Wir über uns / Who We Are

Das erste Projekt des Kulturrings in Berlin e.V. zur Homosexuellenverfolgung in der NS-Zeit nahm seine Arbeit 1997 auf. Wir wollten uns in der Bürgerbewegung der Schwulenverbände für die Aufhebung der NS-Urteile nach § 175 StGB und deren Nachwirkungen auf das Leben der Homosexuellen nach dem Krieg engagieren. Bald entdeckten wir im Landesarchiv Berlin die Staatsanwaltsregister und die Justizakten des Landgerichts Berlin, die gerade dort reponiert worden waren.
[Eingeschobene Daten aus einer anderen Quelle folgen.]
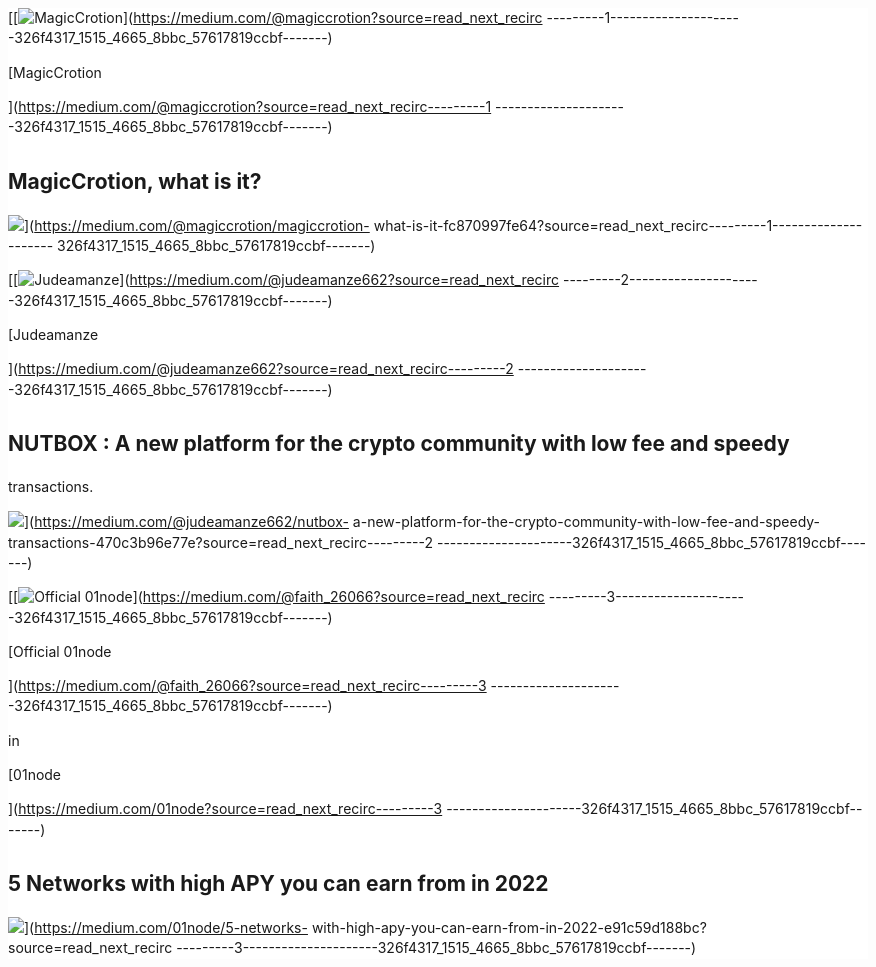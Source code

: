 [[![MagicCrotion](https://miro.medium.com/fit/c/40/40/1*1qtXNBulPdJ2nT9jYQczQg.jpeg)](https://medium.com/@magiccrotion?source=read_next_recirc
---------1---------------------326f4317_1515_4665_8bbc_57617819ccbf-------)

[MagicCrotion

](https://medium.com/@magiccrotion?source=read_next_recirc---------1
---------------------326f4317_1515_4665_8bbc_57617819ccbf-------)

## MagicCrotion, what is it?

![](https://miro.medium.com/focal/112/112/50/50/1*t9Iw8Z-9EGJ6j54RFs8N5A.jpeg)](https://medium.com/@magiccrotion/magiccrotion-
what-is-it-fc870997fe64?source=read_next_recirc---------1---------------------
326f4317_1515_4665_8bbc_57617819ccbf-------)

[[![Judeamanze](https://miro.medium.com/fit/c/40/40/1*dmbNkD5D-u45r44go_cf0g.png)](https://medium.com/@judeamanze662?source=read_next_recirc
---------2---------------------326f4317_1515_4665_8bbc_57617819ccbf-------)

[Judeamanze

](https://medium.com/@judeamanze662?source=read_next_recirc---------2
---------------------326f4317_1515_4665_8bbc_57617819ccbf-------)

## NUTBOX : A new platform for the crypto community with low fee and speedy
transactions.

![](https://miro.medium.com/focal/112/112/50/50/1*7hPTQXTuegNJX1q9sm0k7Q.jpeg)](https://medium.com/@judeamanze662/nutbox-
a-new-platform-for-the-crypto-community-with-low-fee-and-speedy-
transactions-470c3b96e77e?source=read_next_recirc---------2
---------------------326f4317_1515_4665_8bbc_57617819ccbf-------)

[[![Official
01node](https://miro.medium.com/fit/c/40/40/1*W0GFn4b3Zptz8jhCX-m5GQ@2x.jpeg)](https://medium.com/@faith_26066?source=read_next_recirc
---------3---------------------326f4317_1515_4665_8bbc_57617819ccbf-------)

[Official 01node

](https://medium.com/@faith_26066?source=read_next_recirc---------3
---------------------326f4317_1515_4665_8bbc_57617819ccbf-------)

in

[01node

](https://medium.com/01node?source=read_next_recirc---------3
---------------------326f4317_1515_4665_8bbc_57617819ccbf-------)

## 5 Networks with high APY you can earn from in 2022

![](https://miro.medium.com/focal/112/112/50/50/1*_q9NjjkGf61l3-PXh2eDtQ@2x.jpeg)](https://medium.com/01node/5-networks-
with-high-apy-you-can-earn-from-in-2022-e91c59d188bc?source=read_next_recirc
---------3---------------------326f4317_1515_4665_8bbc_57617819ccbf-------)
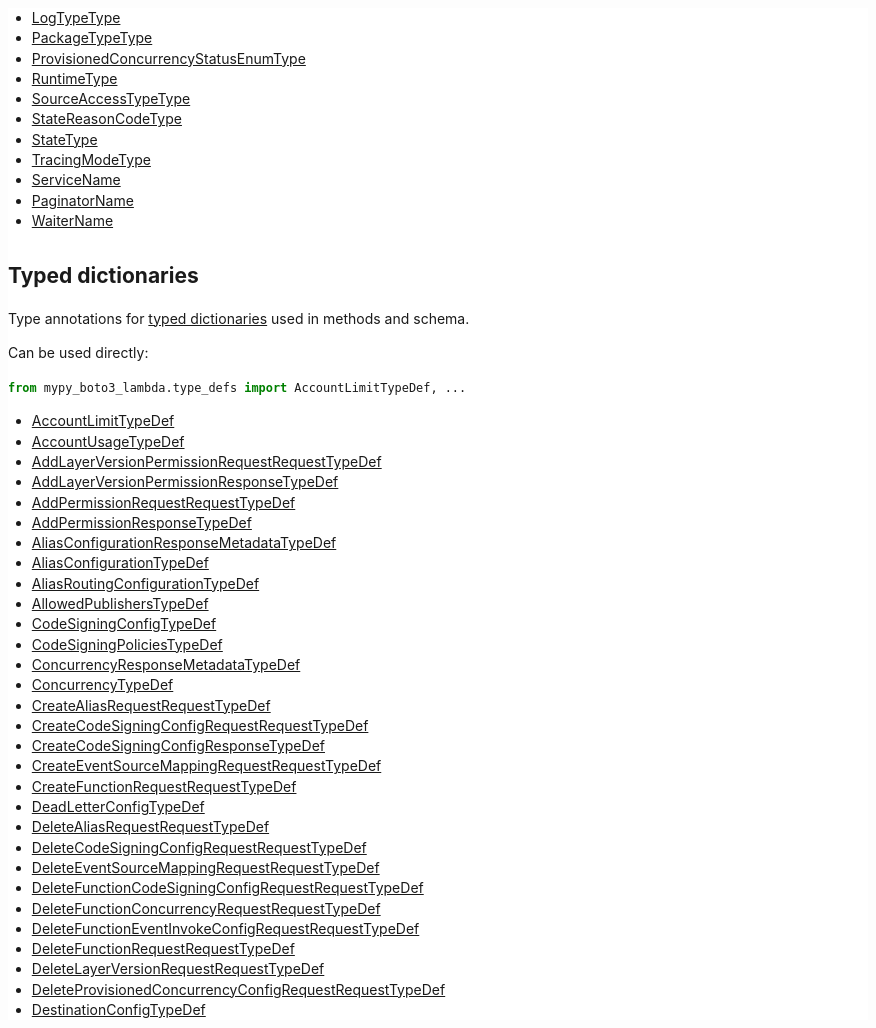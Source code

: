 - [LogTypeType](./literals.md#logtypetype)
- [PackageTypeType](./literals.md#packagetypetype)
- [ProvisionedConcurrencyStatusEnumType](./literals.md#provisionedconcurrencystatusenumtype)
- [RuntimeType](./literals.md#runtimetype)
- [SourceAccessTypeType](./literals.md#sourceaccesstypetype)
- [StateReasonCodeType](./literals.md#statereasoncodetype)
- [StateType](./literals.md#statetype)
- [TracingModeType](./literals.md#tracingmodetype)
- [ServiceName](./literals.md#servicename)
- [PaginatorName](./literals.md#paginatorname)
- [WaiterName](./literals.md#waitername)

<a id="typed-dictionaries"></a>

## Typed dictionaries

Type annotations for [typed dictionaries](./type_defs.md) used in methods and
schema.

Can be used directly:

```python
from mypy_boto3_lambda.type_defs import AccountLimitTypeDef, ...
```

- [AccountLimitTypeDef](./type_defs.md#accountlimittypedef)
- [AccountUsageTypeDef](./type_defs.md#accountusagetypedef)
- [AddLayerVersionPermissionRequestRequestTypeDef](./type_defs.md#addlayerversionpermissionrequestrequesttypedef)
- [AddLayerVersionPermissionResponseTypeDef](./type_defs.md#addlayerversionpermissionresponsetypedef)
- [AddPermissionRequestRequestTypeDef](./type_defs.md#addpermissionrequestrequesttypedef)
- [AddPermissionResponseTypeDef](./type_defs.md#addpermissionresponsetypedef)
- [AliasConfigurationResponseMetadataTypeDef](./type_defs.md#aliasconfigurationresponsemetadatatypedef)
- [AliasConfigurationTypeDef](./type_defs.md#aliasconfigurationtypedef)
- [AliasRoutingConfigurationTypeDef](./type_defs.md#aliasroutingconfigurationtypedef)
- [AllowedPublishersTypeDef](./type_defs.md#allowedpublisherstypedef)
- [CodeSigningConfigTypeDef](./type_defs.md#codesigningconfigtypedef)
- [CodeSigningPoliciesTypeDef](./type_defs.md#codesigningpoliciestypedef)
- [ConcurrencyResponseMetadataTypeDef](./type_defs.md#concurrencyresponsemetadatatypedef)
- [ConcurrencyTypeDef](./type_defs.md#concurrencytypedef)
- [CreateAliasRequestRequestTypeDef](./type_defs.md#createaliasrequestrequesttypedef)
- [CreateCodeSigningConfigRequestRequestTypeDef](./type_defs.md#createcodesigningconfigrequestrequesttypedef)
- [CreateCodeSigningConfigResponseTypeDef](./type_defs.md#createcodesigningconfigresponsetypedef)
- [CreateEventSourceMappingRequestRequestTypeDef](./type_defs.md#createeventsourcemappingrequestrequesttypedef)
- [CreateFunctionRequestRequestTypeDef](./type_defs.md#createfunctionrequestrequesttypedef)
- [DeadLetterConfigTypeDef](./type_defs.md#deadletterconfigtypedef)
- [DeleteAliasRequestRequestTypeDef](./type_defs.md#deletealiasrequestrequesttypedef)
- [DeleteCodeSigningConfigRequestRequestTypeDef](./type_defs.md#deletecodesigningconfigrequestrequesttypedef)
- [DeleteEventSourceMappingRequestRequestTypeDef](./type_defs.md#deleteeventsourcemappingrequestrequesttypedef)
- [DeleteFunctionCodeSigningConfigRequestRequestTypeDef](./type_defs.md#deletefunctioncodesigningconfigrequestrequesttypedef)
- [DeleteFunctionConcurrencyRequestRequestTypeDef](./type_defs.md#deletefunctionconcurrencyrequestrequesttypedef)
- [DeleteFunctionEventInvokeConfigRequestRequestTypeDef](./type_defs.md#deletefunctioneventinvokeconfigrequestrequesttypedef)
- [DeleteFunctionRequestRequestTypeDef](./type_defs.md#deletefunctionrequestrequesttypedef)
- [DeleteLayerVersionRequestRequestTypeDef](./type_defs.md#deletelayerversionrequestrequesttypedef)
- [DeleteProvisionedConcurrencyConfigRequestRequestTypeDef](./type_defs.md#deleteprovisionedconcurrencyconfigrequestrequesttypedef)
- [DestinationConfigTypeDef](./type_defs.md#destinationconfigtypedef)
Wir interessierten uns vor allem für die Biografien der Männer und das Leid, das ihnen in der NS-Zeit und danach geschehen war. Es entstanden, unter der Federführung von Andreas Pretzel, zwei Bücher, "Wegen der zu erwartenden hohen Strafe" (2000) und in Zusammenarbeit mit der Magnus-Hirschfeld-Gesellschaft "Opfer unter Vorbehalt" (2002). Zur Buchpremiere im Landesarchiv Berlin sprach der Regierende Bürgermeister von Berlin Klaus Wowereit.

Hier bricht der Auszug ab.